SOURCE DATA:
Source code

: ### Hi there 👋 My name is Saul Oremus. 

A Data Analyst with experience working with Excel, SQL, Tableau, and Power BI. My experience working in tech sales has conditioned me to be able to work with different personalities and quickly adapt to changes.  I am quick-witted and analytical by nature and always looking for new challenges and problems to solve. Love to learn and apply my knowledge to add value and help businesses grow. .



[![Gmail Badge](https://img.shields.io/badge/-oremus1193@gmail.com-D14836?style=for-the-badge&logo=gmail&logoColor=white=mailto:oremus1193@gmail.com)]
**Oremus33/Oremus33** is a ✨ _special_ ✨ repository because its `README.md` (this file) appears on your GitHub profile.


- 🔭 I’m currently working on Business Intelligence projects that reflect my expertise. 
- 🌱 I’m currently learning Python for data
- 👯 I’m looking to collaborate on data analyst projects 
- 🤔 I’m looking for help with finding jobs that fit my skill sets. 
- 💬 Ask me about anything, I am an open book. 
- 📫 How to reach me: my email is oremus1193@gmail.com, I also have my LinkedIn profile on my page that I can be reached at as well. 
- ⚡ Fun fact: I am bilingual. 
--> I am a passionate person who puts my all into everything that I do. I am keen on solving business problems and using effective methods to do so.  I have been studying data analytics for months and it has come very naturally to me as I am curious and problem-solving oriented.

* * *

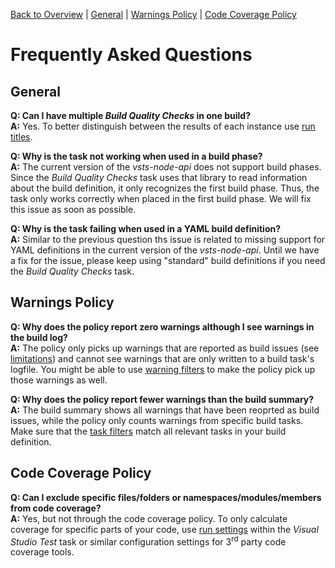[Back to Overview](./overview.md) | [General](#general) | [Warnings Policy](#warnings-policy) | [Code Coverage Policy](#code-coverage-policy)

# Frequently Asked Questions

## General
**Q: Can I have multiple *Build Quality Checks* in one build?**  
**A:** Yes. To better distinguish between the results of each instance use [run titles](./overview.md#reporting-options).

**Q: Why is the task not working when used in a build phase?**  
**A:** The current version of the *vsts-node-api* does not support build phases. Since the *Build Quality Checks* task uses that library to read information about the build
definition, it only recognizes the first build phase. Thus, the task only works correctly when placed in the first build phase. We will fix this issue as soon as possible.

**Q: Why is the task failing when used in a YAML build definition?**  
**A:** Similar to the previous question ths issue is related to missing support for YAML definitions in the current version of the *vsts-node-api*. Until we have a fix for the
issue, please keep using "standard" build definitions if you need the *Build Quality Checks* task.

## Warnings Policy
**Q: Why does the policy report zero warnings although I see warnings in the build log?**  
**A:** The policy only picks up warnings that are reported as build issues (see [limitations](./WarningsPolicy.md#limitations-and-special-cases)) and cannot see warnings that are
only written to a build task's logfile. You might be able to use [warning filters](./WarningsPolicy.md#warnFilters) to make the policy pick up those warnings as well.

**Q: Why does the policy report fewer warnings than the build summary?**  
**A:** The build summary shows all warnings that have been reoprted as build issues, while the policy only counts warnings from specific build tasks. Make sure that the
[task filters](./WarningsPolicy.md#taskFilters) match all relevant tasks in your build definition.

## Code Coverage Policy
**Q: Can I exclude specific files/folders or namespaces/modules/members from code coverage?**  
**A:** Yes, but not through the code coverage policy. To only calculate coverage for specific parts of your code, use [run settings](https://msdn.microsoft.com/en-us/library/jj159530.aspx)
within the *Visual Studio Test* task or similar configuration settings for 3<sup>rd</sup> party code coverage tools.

--

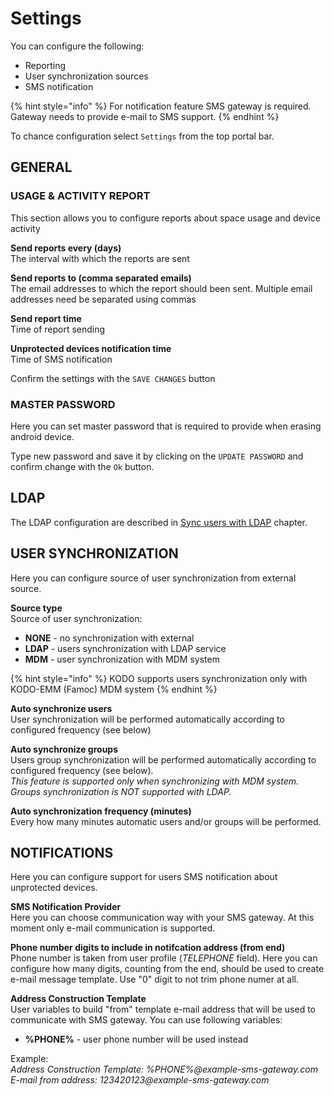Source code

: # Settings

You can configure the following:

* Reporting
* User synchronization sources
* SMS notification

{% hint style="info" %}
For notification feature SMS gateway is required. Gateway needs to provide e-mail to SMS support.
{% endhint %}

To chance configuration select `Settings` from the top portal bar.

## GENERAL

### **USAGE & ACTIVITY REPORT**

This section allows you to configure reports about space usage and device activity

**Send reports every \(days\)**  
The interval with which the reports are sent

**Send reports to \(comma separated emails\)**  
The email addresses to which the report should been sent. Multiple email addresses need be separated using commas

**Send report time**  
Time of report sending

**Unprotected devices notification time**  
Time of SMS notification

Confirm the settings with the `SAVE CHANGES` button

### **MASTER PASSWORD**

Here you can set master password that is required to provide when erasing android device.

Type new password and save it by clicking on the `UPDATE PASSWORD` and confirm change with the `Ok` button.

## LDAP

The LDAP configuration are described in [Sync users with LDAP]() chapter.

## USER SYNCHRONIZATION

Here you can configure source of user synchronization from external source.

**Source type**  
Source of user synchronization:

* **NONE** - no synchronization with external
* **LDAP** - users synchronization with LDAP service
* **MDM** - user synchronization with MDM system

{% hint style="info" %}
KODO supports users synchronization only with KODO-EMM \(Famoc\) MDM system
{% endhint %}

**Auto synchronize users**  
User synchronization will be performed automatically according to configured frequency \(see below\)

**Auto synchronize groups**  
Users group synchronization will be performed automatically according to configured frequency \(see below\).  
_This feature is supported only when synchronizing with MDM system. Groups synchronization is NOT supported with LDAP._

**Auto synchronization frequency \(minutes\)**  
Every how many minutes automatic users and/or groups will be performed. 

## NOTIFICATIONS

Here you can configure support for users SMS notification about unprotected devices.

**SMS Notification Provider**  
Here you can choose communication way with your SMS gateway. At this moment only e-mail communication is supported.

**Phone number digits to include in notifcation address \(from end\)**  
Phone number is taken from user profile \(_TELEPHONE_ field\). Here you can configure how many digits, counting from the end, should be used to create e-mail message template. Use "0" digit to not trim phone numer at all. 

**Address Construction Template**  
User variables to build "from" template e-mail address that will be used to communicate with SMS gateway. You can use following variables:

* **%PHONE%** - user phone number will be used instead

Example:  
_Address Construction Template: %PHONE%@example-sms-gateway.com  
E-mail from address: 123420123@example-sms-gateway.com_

TO DO:
Out of the material above, output word for word the line with "## USER SYNCHRONIZATION", the line with "synchronization frequency \(minutes\)**", and all lines between them, with nothing else.

WRITTEN ANSWER:
## USER SYNCHRONIZATION

Here you can configure source of user synchronization from external source.

**Source type**  
Source of user synchronization:

* **NONE** - no synchronization with external
* **LDAP** - users synchronization with LDAP service
* **MDM** - user synchronization with MDM system

{% hint style="info" %}
KODO supports users synchronization only with KODO-EMM \(Famoc\) MDM system
{% endhint %}

**Auto synchronize users**  
User synchronization will be performed automatically according to configured frequency \(see below\)

**Auto synchronize groups**  
Users group synchronization will be performed automatically according to configured frequency \(see below\).  
_This feature is supported only when synchronizing with MDM system. Groups synchronization is NOT supported with LDAP._

**Auto synchronization frequency \(minutes\)**  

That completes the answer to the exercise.